David Theis, a spokesperson for the World Bank Group, which includes the IMF, said in a statement the banks recognized that climate change is having a disproportionate effect on poor and small-island developing nations. He said the banks were “committed to comprehensive debt solutions that bring real benefits to people in poor countries, particularly countries with high debt vulnerabilities that lack the financial resources to deal with the challenges they face.”
The debt discussions at the IMF and World Bank meetings come as diplomats from nearly 200 countries prepared for global climate change negotiations in November. That United Nations conference, which will take place in Sharm el-Sheikh, Egypt, will focus heavily on whether wealthy nations most responsible for the carbon dioxide emissions driving climate change should compensate poor countries that are suffering the worst effects.
Many developing countries and low-lying island nations are pressing for the creation of an international fund that would compensate them for losses and damage caused by climate change. The United States, Europe and other wealthy countries that have historically emitted the bulk of greenhouse gases have opposed the creation of such a fund, in part because they fear being held legally liable for skyrocketing disaster costs.

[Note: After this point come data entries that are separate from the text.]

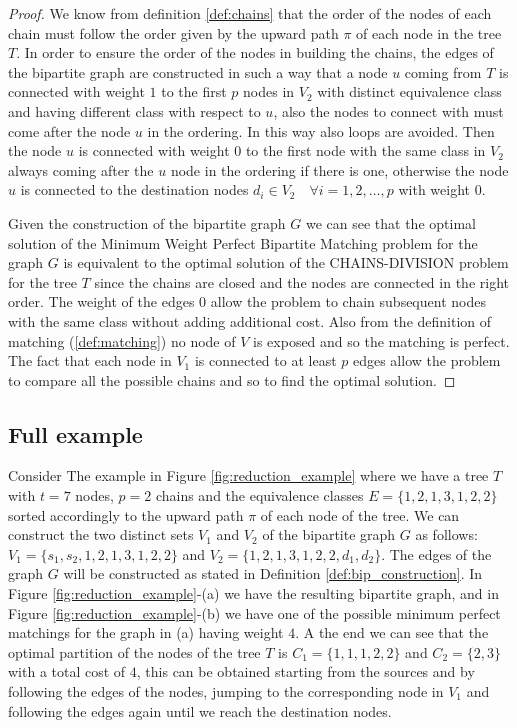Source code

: \begin{proof}
    We know from definition \ref{def:chains} that the order of the nodes of each chain must follow the order given by the upward path $\pi$ of each node in the tree $T$. In order to ensure the order of the nodes in building the chains, the edges of the bipartite graph are constructed in such a way that a node $u$ coming from $T$ is connected with weight $1$ to the first $p$ nodes in $V_2$ with distinct equivalence class and having different class with respect to $u$, also the nodes to connect with must come after the node $u$ in the ordering. In this way also loops are avoided. Then the node $u$ is connected with weight $0$ to the first node with the same class in $V_2$ always coming after the $u$ node in the ordering if there is one, otherwise the node $u$ is connected to the destination nodes $d_i \in V_2 \quad \forall i = 1, 2, \dots, p$ with weight $0$. 

    Given the construction of the bipartite graph $G$ we can see that the optimal solution of the Minimum Weight Perfect Bipartite Matching problem for the graph $G$ is equivalent to the optimal solution of the \textsc{CHAINS-DIVISION} problem for the tree $T$ since the chains are closed and the nodes are connected in the right order. The weight of the edges $0$ allow the problem to chain subsequent nodes with the same class without adding additional cost. Also from the definition of matching (\ref{def:matching}) no node of $V$ is exposed and so the matching is perfect. The fact that each node in $V_1$ is connected to at least $p$ edges allow the problem to compare all the possible chains and so to find the optimal solution.
\end{proof}

\subsection{Full example}
Consider The example in Figure \ref{fig:reduction_example} where we have a tree $T$ with $t=7$ nodes, $p = 2$ chains and the equivalence classes $E = \{1,2,1,3,1,2,2\}$ sorted accordingly to the upward path $\pi$ of each node of the tree. We can construct the two distinct sets $V_1$ and $V_2$ of the bipartite graph $G$ as follows: $V_1 = \{s_1, s_2, 1,2,1,3,1,2,2\}$ and $V_2 = \{1,2,1,3,1,2,2, d_1, d_2\}$. The edges of the graph $G$ will be constructed as stated in Definition \ref{def:bip_construction}. In Figure \ref{fig:reduction_example}-(a) we have the resulting bipartite graph, and in Figure \ref{fig:reduction_example}-(b) we have one of the possible minimum perfect matchings for the graph in (a) having weight $4$. A the end we can see that the optimal partition of the nodes of the tree $T$ is $C_1 = \{1,1,1,2,2\}$ and $C_2 = \{2,3\}$ with a total cost of $4$, this can be obtained starting from the sources and by following the edges of the nodes, jumping to the corresponding node in $V_1$ and following the edges again until we reach the destination nodes.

“In all honesty, the most important thing that we can do is stop, mitigate enough that we prevent loss and damage,” John Kerry, the U.S. special envoy for climate change, said at a New York Times event last month. “The next most important thing we can do is help people adapt to the damage that’s already there. And we have a limited, you know, we’re not — you tell me the government in the world that has trillions of dollars, cause that’s what it costs.”

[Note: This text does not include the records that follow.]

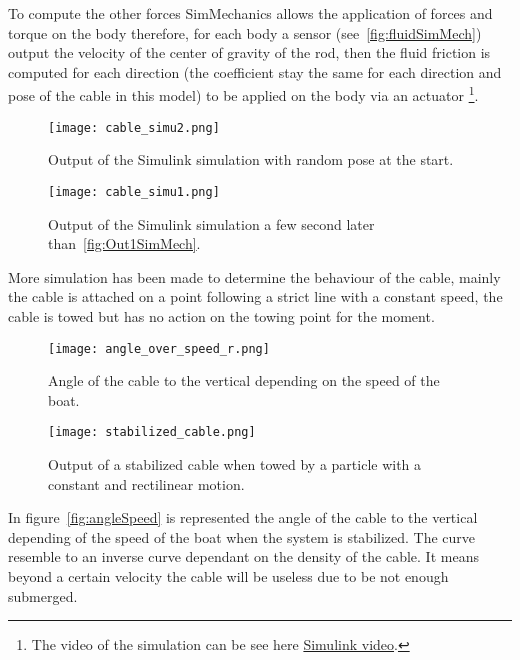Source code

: To compute the other forces SimMechanics allows the application of forces and torque on the body therefore, for each
body a sensor (see~\ref{fig:fluidSimMech}) output the velocity of the center of gravity of the rod, then the 
fluid friction is computed for each direction (the coefficient stay the same for each direction and pose of the cable in this model) to be applied on the body via an actuator \footnote{The video of the simulation can be see here \href{https://youtu.be/xEDApnU54ac}{Simulink video}.}.

\begin{figure}[H]
\centering
    \begin{minipage}[b]{0.5\textwidth}
    \centering
    \texttt{[image: cable\_simu2.png]}
    \caption{Output of the Simulink simulation with random pose at the start.}
    \label{fig:Out1SimMech}
    \end{minipage}
    \hfill
    \begin{minipage}[b]{0.45\textwidth}
    \centering
    \texttt{[image: cable\_simu1.png]}
    \caption{Output of the Simulink simulation a few second later than~\ref{fig:Out1SimMech}.}
    \label{fig:Out2SimMech}
    \end{minipage}
\end{figure}


More simulation has been made to determine the behaviour of the cable, mainly the cable is attached on a point following a strict line with a constant speed, the cable is towed but has no action on the towing point for the moment.

\begin{figure}[H]
\centering
    \begin{minipage}[b]{0.4\textwidth}
    \centering
    \texttt{[image: angle\_over\_speed\_r.png]}
    \caption{Angle of the cable to the vertical depending on the speed of the boat.}
    \label{fig:angleSpeed}
    \end{minipage}
    \hfill
    \begin{minipage}[b]{0.45\textwidth}
    \centering
    \texttt{[image: stabilized\_cable.png]}
    \caption{Output of a stabilized cable when towed by a particle with a constant and rectilinear motion.}
    \label{fig:stabCable}
    \end{minipage}
\end{figure}

In figure~\ref{fig:angleSpeed} is represented the angle of the cable to the vertical depending of the speed of the 
boat when the system is stabilized. The curve resemble to an inverse curve dependant on the density of the cable.
It means beyond a certain velocity the cable will be useless due to be not enough submerged.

Nasheed said he believed focusing on a debt swap could bypass contentious debates over creating a new international fund for reparations. He also noted that many funds that have been created have gone unfilled, he said.
If debts owed by countries were shaved by 30% and that money was instead invested in projects such as improving water systems or preserving mangrove forests that protect shorelines from hurricanes, “it would have a huge impact,” Nasheed said.
A spokesperson for the V20, a coalition of finance ministers representing vulnerable nations, declined to comment but acknowledged that the countries were discussing stopping debt repayments until the banks addressed climate change.
Kristalina Georgieva, head of the IMF, said last year that such debt swaps could help developing countries address climate change and pledged to work with the World Bank to “advance that option” at the U.N. climate meeting in Egypt.
According to the World Bank, 58% of the world’s poorest countries are at risk or are in “debt distress.” At the same time, the loss and damage needs for vulnerable countries are projected in one study at $290 billion to $580 billion annually by 2030.